Baru saja Ganendra menghabiskan satu teguk terakhirnya, dan bergegas pergi. Sebuah tangan menepuk bahunya pelan. Seorang remaja berseragam putih abu-abu dengan jaket hitam yang membalut tubuhnya, tersenyum samar pada Ganendra.

"Mas yang waktu itu datang ke rumah, kan? Atasannya Kak Hana?" tanya Dirga tanpa basa-basi. "Ngapain di sini? Mau nganter Kak Hana pulang?"

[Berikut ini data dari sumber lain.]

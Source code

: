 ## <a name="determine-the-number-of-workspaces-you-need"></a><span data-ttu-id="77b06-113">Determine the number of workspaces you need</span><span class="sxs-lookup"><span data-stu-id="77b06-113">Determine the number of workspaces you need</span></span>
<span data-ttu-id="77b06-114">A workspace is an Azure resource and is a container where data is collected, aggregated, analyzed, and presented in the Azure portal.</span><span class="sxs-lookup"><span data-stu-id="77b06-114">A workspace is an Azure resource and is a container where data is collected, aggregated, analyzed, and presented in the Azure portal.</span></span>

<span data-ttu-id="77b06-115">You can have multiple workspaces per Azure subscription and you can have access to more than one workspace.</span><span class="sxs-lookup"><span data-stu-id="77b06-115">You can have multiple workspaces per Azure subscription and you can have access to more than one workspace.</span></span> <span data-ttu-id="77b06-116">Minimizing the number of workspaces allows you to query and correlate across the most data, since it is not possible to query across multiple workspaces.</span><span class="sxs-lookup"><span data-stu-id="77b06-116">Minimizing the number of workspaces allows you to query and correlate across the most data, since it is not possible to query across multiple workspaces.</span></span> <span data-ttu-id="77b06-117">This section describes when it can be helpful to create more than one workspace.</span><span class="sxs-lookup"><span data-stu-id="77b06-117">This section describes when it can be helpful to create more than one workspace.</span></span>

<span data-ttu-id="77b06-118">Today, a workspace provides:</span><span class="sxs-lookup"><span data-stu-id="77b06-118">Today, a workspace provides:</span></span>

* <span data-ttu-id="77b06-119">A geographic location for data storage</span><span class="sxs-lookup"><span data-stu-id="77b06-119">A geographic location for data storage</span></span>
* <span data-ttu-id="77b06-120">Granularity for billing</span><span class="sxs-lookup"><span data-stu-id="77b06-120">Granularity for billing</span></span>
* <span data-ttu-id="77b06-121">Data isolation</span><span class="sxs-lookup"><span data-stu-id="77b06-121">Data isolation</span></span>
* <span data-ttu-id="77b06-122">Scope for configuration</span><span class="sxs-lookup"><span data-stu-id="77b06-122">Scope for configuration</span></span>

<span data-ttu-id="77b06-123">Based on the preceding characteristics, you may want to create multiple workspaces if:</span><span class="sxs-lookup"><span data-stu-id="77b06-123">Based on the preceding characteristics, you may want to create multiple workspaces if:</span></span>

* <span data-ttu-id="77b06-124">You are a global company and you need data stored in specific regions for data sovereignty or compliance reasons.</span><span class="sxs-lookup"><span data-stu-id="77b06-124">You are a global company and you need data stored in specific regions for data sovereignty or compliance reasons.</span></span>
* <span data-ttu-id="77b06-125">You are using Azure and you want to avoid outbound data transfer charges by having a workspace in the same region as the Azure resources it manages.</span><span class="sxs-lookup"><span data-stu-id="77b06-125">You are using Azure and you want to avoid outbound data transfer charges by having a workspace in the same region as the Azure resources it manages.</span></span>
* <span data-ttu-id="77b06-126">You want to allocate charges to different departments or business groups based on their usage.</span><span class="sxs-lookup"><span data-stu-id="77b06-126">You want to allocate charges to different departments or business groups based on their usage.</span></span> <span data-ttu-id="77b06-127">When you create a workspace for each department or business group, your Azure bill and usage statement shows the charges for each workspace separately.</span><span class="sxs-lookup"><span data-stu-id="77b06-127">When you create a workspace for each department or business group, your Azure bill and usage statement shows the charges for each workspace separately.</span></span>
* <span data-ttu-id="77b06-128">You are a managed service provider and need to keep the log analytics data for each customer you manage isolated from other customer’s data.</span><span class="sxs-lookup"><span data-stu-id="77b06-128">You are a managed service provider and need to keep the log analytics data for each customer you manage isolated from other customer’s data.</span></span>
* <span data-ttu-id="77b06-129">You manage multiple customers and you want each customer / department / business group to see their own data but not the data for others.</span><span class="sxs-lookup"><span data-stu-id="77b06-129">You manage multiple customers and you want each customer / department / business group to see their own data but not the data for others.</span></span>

Buru-buru Ganendra menggeleng cepat, sebelum Dirga salah paham. "Saya hanya duduk. Tanpa maksud tertentu."

Dirga mengangguk pelan. "Kirain mau anter Kakak pulang."

"Kamu sendiri ngapain? Kenapa jam segini pelajar baru pulang sekolah?" tanya Ganendra sembari memerhatikan penampilan Dirga.

"Aku baru selesai kerja part time di kedai kopi, terus sekarang mau jemput Kak Hana pulang," jelas Dirga, masih sambil tersenyum. "Padahal tadinya kalau Mas mau jemput Kakak, aku nggak apa-apa."

"Enggak, saya nggak mau jemput siapa pun," ucap Ganendra tegas. "Segera pulang, dan jangan bilang Kakakmu kalau kamu ketemu saya di sini. Permisi."

Setelah mengatakan hal barusan dengan raut kaku dan nada dinginnya, Ganendra segera meninggalkan Dirga yang masih memasang wajah bingung. Entah apa yang harus ia lakukan setelah ini, karena kalau sampai ketahuan orang lain lagi, dirinya benar-benar tidak akan bisa melihat Hana lagi.